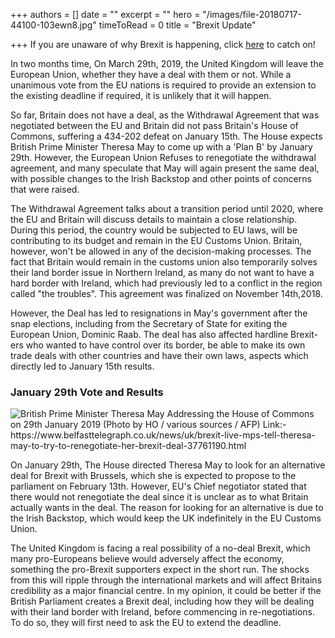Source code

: +++
authors = []
date = ""
excerpt = ""
hero = "/images/file-20180717-44100-103ewn8.jpg"
timeToRead = 0
title = "Brexit Update"

+++
If you are unaware of why Brexit is happening, click [here](https://www.worldnewssimplified.xyz/post/divorce-of-uk-brexit-simplified/ "Divorce of UK; Brexit Simplified") to catch on!

In two months time, On March 29th, 2019, the United Kingdom will leave the European Union, whether they have a deal with them or not. While a unanimous vote from the EU nations is required to provide an extension to the existing deadline if required, it is unlikely that it will happen.

So far, Britain does not have a deal, as the Withdrawal Agreement that was negotiated between the EU and Britain did not pass Britain's House of Commons, suffering a 434-202 defeat on January 15th. The House expects British Prime Minister Theresa May to come up with a 'Plan B' by January 29th. However, the European Union Refuses to renegotiate the withdrawal agreement, and many speculate that May will again present the same deal, with possible changes to the Irish Backstop and other points of concerns that were raised.

The Withdrawal Agreement talks about a transition period until 2020, where the EU and Britain will discuss details to maintain a close relationship. During this period, the country would be subjected to EU laws, will be contributing to its budget and remain in the EU Customs Union. Britain, however, won't be allowed in any of the decision-making processes. The fact that Britain would remain in the customs union also temporarily solves their land border issue in Northern Ireland, as many do not want to have a hard border with Ireland, which had previously led to a conflict in the region called "the troubles". This agreement was finalized on November 14th,2018.

However, the Deal has led to resignations in May's government after the snap elections, including from the Secretary of State for exiting the European Union, Dominic Raab. The deal has also affected hardline Brexit-ers who wanted to have control over its border, be able to make its own trade deals with other countries and have their own laws, aspects which directly led to January 15th results.

### January 29th Vote and Results

![](/images/afp_1ct0ts.jpg "British Prime Minister Theresa May Addressing the House of Commons on 29th January 2019 (Photo by HO / various sources / AFP) Link:- https://www.belfasttelegraph.co.uk/news/uk/brexit-live-mps-tell-theresa-may-to-try-to-renegotiate-her-brexit-deal-37761190.html")

On January 29th, The House directed Theresa May to look for an alternative deal for Brexit with Brussels, which she is expected to propose to the parliament on February 13th. However, EU's Chief negotiator stated that there would not renegotiate the deal since it is unclear as to what Britain actually wants in the deal. The reason for looking for an alternative is due to the Irish Backstop, which would keep the UK indefinitely in the EU Customs Union.

The United Kingdom is facing a real possibility of a no-deal Brexit, which many pro-Europeans believe would adversely affect the economy, something the pro-Brexit supporters expect in the short run. The shocks from this will ripple through the international markets and will affect Britains credibility as a major financial centre. In my opinion, it could be better if the British Parliament creates a Brexit deal, including how they will be dealing with their land border with Ireland, before commencing in re-negotiations. To do so, they will first need to ask the EU to extend the deadline.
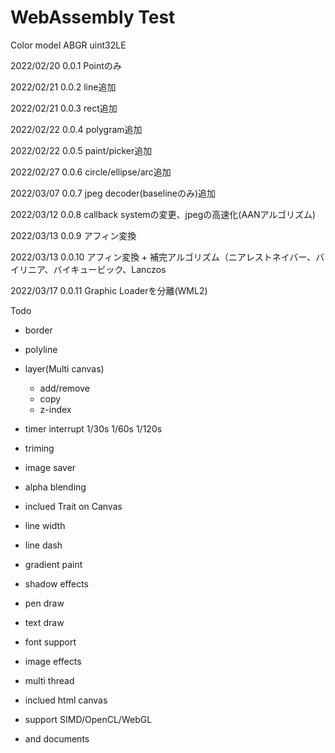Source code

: # WebAssembly Test

Color model ABGR uint32LE

2022/02/20 0.0.1 Pointのみ

2022/02/21 0.0.2 line追加

2022/02/21 0.0.3 rect追加

2022/02/22 0.0.4 polygram追加

2022/02/22 0.0.5 paint/picker追加

2022/02/27 0.0.6 circle/ellipse/arc追加

2022/03/07 0.0.7 jpeg decoder(baselineのみ)追加

2022/03/12 0.0.8 callback systemの変更、jpegの高速化(AANアルゴリズム)

2022/03/13 0.0.9 アフィン変換

2022/03/13 0.0.10 アフィン変換 + 補完アルゴリズム（ニアレストネイバー、バイリニア、バイキュービック、Lanczos

2022/03/17 0.0.11 Graphic Loaderを分離(WML2)

Todo 
- border
- polyline
- layer(Multi canvas)
  - add/remove
  - copy
  - z-index
- timer interrupt 1/30s 1/60s 1/120s
- triming
- image saver
- alpha blending
- inclued Trait on Canvas
- line width
- line dash
- gradient paint
- shadow effects
- pen draw
- text draw
- font support
- image effects
- multi thread
- inclued html canvas
- support SIMD/OpenCL/WebGL

- and documents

####

■ EXERCISE ■
Starting at the line in the records above that contains "- timer interrupt 1/30s 1/60s 1/120s", output every line up to and including the last one, with nothing added.

■ RESULT OF THE TASK ■
- timer interrupt 1/30s 1/60s 1/120s
- triming
- image saver
- alpha blending
- inclued Trait on Canvas
- line width
- line dash
- gradient paint
- shadow effects
- pen draw
- text draw
- font support
- image effects
- multi thread
- inclued html canvas
- support SIMD/OpenCL/WebGL

- and documents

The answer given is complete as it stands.